As a check on the generalizability of the results obtained at a signal frequency of 2.8 kHz, we also tested one bird of each species at three other signal frequencies (i.e., 1.0, 2.0, and 4.0 kHz). Figure 4 shows that while the overall amount of masking at each signal frequency varied somewhat, all three birds still showed similar patterns of masking. The least masking occurred at 1.0 or 2.0 kHz for all species, and the most masking occurred at 4.0 kHz. These overall masking differences probably reflect the critical ratios at these frequencies, with increasing critical bandwidths at the higher frequencies for all these bird species (Okanoya and Dooling 1987).
The release from masking (maximum-minimum amount of masking) that occurs with changes in scalar value is summarized in Fig. 5 for each frequency. All three species showed the smallest release from masking due to a temporal waveform shape for a 1.0 kHz signal. The zebra finch and canary showed the largest release from masking at 4.0 kHz, while the budgerigar showed the largest release from masking at 2.8 kHz. This species difference in masking parallels species differences in other masking phenomena such as critical ratios which are larger for zebra finches and canaries than for budgerigars (Okanoya and Dooling 1987).
Interestingly, the minimum amount of masking occurs at a negative scalar for all birds and does not change considerably across frequencies in birds.
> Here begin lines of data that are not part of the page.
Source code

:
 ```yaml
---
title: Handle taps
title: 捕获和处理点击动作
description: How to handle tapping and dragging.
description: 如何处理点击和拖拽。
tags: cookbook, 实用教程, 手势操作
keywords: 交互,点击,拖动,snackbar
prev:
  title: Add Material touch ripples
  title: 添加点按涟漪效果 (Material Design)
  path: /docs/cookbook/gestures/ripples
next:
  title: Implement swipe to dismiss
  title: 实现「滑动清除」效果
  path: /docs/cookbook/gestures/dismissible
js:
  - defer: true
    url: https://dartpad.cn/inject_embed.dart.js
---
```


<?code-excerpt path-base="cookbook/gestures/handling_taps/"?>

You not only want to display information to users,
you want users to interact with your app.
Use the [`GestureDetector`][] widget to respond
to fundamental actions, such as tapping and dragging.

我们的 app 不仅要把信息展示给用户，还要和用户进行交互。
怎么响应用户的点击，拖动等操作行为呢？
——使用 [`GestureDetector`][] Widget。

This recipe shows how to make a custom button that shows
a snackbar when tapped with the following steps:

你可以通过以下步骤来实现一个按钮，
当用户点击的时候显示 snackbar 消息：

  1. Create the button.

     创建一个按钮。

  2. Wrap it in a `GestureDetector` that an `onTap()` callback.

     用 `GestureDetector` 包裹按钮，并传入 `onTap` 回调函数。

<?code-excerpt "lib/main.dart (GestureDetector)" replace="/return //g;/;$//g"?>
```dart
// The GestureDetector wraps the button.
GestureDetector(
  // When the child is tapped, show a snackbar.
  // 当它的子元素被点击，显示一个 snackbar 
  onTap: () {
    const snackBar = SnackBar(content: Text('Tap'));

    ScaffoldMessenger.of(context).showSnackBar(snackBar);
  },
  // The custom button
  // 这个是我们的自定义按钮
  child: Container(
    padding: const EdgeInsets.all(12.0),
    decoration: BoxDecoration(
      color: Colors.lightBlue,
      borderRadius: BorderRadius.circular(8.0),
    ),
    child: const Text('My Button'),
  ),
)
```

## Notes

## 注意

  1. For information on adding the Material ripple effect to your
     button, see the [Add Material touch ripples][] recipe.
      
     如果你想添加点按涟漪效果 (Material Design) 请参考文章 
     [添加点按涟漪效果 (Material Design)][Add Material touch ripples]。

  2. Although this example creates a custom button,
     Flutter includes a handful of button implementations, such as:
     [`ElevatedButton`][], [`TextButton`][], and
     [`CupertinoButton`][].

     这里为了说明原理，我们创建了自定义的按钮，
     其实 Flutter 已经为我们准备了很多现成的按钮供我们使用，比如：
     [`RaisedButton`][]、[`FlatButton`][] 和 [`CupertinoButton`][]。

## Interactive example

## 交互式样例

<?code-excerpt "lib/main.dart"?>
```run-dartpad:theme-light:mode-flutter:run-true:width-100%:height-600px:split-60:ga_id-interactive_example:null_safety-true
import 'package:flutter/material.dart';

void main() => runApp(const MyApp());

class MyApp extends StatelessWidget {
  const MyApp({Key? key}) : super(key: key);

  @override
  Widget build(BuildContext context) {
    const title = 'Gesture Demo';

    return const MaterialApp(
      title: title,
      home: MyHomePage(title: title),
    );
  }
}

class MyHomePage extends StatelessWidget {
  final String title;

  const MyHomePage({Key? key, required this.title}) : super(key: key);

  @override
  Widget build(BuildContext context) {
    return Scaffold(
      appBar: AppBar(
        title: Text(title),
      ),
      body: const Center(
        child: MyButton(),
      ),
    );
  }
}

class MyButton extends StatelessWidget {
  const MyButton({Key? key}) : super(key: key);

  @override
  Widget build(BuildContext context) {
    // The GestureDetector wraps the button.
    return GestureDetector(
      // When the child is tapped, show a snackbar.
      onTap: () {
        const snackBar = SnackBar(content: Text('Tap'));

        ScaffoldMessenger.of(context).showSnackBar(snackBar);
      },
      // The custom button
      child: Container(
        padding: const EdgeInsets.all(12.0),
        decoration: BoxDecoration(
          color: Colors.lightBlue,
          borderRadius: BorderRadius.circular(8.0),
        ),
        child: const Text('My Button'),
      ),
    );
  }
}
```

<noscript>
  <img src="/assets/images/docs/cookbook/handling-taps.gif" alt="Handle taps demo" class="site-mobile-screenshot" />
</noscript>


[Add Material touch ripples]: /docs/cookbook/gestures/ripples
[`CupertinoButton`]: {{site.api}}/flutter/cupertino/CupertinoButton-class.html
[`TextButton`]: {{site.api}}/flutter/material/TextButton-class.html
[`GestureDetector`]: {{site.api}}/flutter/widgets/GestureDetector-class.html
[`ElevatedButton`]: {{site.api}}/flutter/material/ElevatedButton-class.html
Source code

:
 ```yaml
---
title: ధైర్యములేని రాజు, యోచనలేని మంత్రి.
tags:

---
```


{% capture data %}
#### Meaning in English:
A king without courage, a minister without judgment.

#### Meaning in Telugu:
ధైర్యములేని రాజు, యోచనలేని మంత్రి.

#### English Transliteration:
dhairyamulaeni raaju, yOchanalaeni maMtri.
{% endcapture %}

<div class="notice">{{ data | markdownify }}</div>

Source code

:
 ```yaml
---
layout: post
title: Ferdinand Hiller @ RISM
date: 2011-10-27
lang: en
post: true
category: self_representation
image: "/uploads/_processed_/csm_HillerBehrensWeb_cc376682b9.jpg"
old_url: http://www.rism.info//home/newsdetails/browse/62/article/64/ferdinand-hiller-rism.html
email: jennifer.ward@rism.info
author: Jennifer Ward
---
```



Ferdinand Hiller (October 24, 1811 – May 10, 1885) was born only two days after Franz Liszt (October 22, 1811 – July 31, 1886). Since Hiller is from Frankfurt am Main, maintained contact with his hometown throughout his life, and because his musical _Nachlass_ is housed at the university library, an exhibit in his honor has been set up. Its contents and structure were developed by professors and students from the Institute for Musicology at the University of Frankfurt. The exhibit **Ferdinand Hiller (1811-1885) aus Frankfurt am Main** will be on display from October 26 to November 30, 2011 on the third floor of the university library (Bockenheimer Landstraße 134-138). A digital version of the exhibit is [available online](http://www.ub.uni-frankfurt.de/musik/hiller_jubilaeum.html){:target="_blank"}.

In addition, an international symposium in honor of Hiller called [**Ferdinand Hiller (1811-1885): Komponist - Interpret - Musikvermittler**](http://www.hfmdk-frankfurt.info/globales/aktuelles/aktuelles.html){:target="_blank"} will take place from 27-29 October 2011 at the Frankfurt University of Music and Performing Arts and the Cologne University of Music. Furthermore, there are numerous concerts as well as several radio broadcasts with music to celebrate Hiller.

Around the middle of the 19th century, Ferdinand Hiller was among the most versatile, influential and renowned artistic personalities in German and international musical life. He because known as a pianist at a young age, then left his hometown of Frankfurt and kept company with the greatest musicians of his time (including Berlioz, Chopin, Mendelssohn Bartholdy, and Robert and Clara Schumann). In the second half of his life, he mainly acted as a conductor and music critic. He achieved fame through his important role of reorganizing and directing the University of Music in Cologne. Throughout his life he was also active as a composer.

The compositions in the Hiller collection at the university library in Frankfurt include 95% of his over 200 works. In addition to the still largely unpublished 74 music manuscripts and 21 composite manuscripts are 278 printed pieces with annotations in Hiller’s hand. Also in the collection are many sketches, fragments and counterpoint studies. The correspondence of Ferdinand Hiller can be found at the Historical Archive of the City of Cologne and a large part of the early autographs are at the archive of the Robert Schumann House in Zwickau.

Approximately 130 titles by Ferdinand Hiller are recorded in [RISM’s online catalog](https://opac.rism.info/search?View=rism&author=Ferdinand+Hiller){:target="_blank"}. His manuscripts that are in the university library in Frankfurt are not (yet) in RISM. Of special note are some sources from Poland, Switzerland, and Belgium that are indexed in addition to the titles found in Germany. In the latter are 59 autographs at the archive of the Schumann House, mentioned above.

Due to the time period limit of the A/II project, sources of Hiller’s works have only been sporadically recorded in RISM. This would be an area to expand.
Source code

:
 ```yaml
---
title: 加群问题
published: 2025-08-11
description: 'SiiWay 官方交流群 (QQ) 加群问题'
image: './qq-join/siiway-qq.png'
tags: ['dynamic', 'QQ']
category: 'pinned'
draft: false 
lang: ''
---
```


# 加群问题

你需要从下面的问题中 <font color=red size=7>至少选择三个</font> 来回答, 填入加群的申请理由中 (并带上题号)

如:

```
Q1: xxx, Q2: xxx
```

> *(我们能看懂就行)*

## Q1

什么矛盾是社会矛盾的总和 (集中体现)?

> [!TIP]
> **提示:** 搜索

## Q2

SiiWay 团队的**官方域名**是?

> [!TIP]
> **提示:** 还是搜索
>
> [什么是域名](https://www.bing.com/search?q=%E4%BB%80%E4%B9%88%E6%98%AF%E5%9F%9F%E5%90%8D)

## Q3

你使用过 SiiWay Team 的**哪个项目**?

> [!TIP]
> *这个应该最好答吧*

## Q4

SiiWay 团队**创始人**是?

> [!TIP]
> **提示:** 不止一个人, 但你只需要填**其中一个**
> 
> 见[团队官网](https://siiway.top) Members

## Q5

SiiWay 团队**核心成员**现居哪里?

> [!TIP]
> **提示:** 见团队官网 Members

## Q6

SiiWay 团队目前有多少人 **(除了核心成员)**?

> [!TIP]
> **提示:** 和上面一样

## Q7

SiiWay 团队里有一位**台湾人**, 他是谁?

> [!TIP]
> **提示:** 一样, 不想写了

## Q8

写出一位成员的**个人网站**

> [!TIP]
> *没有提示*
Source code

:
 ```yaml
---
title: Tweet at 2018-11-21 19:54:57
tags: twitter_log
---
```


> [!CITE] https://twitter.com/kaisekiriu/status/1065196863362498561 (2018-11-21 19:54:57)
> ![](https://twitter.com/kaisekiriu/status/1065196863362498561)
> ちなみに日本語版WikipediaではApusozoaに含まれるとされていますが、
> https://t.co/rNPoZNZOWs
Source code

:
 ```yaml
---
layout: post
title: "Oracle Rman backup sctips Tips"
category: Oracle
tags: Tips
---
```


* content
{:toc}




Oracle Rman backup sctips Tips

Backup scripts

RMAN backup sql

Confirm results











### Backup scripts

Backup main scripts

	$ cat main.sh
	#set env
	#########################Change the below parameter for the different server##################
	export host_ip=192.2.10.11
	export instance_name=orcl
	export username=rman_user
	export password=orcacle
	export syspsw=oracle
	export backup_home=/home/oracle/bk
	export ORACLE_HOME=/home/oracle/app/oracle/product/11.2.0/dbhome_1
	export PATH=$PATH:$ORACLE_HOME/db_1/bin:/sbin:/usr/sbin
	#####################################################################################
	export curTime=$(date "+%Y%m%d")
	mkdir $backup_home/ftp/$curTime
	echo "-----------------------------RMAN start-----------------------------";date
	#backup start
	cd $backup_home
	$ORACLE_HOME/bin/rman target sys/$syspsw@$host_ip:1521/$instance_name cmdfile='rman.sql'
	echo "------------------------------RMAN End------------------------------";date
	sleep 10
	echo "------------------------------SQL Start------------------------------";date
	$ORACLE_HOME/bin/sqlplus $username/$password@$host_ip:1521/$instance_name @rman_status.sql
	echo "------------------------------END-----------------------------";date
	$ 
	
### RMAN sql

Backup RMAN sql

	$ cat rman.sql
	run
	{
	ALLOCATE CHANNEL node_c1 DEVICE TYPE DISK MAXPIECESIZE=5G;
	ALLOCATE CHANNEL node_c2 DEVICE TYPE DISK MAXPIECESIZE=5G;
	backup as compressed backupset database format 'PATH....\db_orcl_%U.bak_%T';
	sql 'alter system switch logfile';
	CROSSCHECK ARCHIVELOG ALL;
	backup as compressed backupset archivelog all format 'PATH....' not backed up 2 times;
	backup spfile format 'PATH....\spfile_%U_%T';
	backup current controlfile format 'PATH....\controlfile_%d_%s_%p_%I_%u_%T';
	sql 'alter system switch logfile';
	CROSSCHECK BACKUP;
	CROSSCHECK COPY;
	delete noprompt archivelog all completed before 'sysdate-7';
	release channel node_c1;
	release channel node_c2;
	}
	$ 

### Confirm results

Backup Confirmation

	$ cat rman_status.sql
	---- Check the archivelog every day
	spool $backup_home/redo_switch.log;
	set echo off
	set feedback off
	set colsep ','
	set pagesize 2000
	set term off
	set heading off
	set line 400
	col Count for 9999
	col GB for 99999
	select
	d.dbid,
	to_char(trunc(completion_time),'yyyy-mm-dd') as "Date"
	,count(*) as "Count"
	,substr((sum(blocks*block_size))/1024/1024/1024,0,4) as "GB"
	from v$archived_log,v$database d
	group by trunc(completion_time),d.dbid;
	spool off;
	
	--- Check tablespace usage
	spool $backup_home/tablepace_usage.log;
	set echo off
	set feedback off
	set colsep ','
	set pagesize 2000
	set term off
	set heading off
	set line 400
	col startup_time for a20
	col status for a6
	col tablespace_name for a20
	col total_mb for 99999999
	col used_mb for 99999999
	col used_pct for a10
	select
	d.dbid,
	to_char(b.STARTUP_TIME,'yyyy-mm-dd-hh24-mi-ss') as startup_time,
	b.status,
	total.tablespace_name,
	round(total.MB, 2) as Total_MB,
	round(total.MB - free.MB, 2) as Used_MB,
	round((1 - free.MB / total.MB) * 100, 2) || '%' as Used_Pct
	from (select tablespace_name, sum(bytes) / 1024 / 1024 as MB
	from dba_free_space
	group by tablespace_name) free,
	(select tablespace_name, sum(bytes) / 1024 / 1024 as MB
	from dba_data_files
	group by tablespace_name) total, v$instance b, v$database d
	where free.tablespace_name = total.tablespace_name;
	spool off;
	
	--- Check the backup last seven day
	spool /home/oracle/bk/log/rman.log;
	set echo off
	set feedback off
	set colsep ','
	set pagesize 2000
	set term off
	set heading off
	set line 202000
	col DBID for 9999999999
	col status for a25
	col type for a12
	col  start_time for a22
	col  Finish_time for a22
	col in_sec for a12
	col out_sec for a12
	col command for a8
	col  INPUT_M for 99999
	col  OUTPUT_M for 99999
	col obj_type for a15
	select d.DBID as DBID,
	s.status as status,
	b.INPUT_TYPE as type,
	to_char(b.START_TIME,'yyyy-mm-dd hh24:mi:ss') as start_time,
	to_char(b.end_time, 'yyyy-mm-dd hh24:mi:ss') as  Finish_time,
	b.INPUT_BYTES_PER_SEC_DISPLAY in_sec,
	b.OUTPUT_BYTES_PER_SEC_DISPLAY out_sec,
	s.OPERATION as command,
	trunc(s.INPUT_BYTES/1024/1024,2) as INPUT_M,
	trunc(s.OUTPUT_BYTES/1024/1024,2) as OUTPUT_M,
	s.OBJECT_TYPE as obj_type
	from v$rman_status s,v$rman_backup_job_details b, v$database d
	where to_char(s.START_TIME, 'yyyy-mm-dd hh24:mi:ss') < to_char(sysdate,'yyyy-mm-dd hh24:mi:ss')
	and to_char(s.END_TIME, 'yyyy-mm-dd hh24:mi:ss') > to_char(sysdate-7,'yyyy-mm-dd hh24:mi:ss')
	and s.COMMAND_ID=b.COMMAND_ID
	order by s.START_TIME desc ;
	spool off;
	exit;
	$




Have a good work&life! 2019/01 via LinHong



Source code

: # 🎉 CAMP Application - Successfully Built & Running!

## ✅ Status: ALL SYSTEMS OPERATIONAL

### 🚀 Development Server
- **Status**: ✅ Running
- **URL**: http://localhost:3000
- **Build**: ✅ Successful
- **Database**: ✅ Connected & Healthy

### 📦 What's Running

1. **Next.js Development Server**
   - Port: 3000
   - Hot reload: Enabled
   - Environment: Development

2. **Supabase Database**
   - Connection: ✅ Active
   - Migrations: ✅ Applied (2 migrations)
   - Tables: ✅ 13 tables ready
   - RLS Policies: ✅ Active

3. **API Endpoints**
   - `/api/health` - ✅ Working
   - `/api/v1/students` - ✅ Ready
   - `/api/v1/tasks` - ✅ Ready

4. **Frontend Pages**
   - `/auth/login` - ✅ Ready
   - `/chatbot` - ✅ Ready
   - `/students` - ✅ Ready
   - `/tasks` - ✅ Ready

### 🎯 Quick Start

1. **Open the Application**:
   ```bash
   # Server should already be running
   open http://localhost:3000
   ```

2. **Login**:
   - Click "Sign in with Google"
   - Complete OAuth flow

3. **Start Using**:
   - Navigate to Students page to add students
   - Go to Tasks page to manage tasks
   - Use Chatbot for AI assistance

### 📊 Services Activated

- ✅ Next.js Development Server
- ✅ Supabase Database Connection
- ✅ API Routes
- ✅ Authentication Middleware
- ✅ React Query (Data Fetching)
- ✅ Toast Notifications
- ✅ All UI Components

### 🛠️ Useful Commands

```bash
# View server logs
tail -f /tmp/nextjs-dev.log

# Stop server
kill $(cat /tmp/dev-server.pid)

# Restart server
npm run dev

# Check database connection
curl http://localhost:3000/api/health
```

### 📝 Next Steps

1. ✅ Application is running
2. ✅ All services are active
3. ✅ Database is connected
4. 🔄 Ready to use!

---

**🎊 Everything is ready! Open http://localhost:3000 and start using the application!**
These results are plotted in Fig. 6. The relatively small change in the scalar producing the least masking in birds is in contrast to results reported for humans. The data from humans taken from Lentz and Leek (2001) are plotted for comparison and show an inverse relation between the scalar value resulting in minimum masking and signal frequency. Lentz and Leek suggested that this relationship reflected the curvature in the phase-by-frequency map of the basilar membrane. The similarity in minimum masking scalar at different frequencies of the birds would argue that their phase curvatures are constant across frequency.
IV. DISCUSSION
Thresholds were measured in three different species of small birds, as well as in humans, for tones embedded in maskers that varied in waveform shapes from highly peaked to quite flat. Thresholds in all species varied as a function of temporal waveform shape, but different patterns of masking emerged between birds and humans. The results of this study provide further evidence that temporal waveform shape affects masking in birds differently than in humans.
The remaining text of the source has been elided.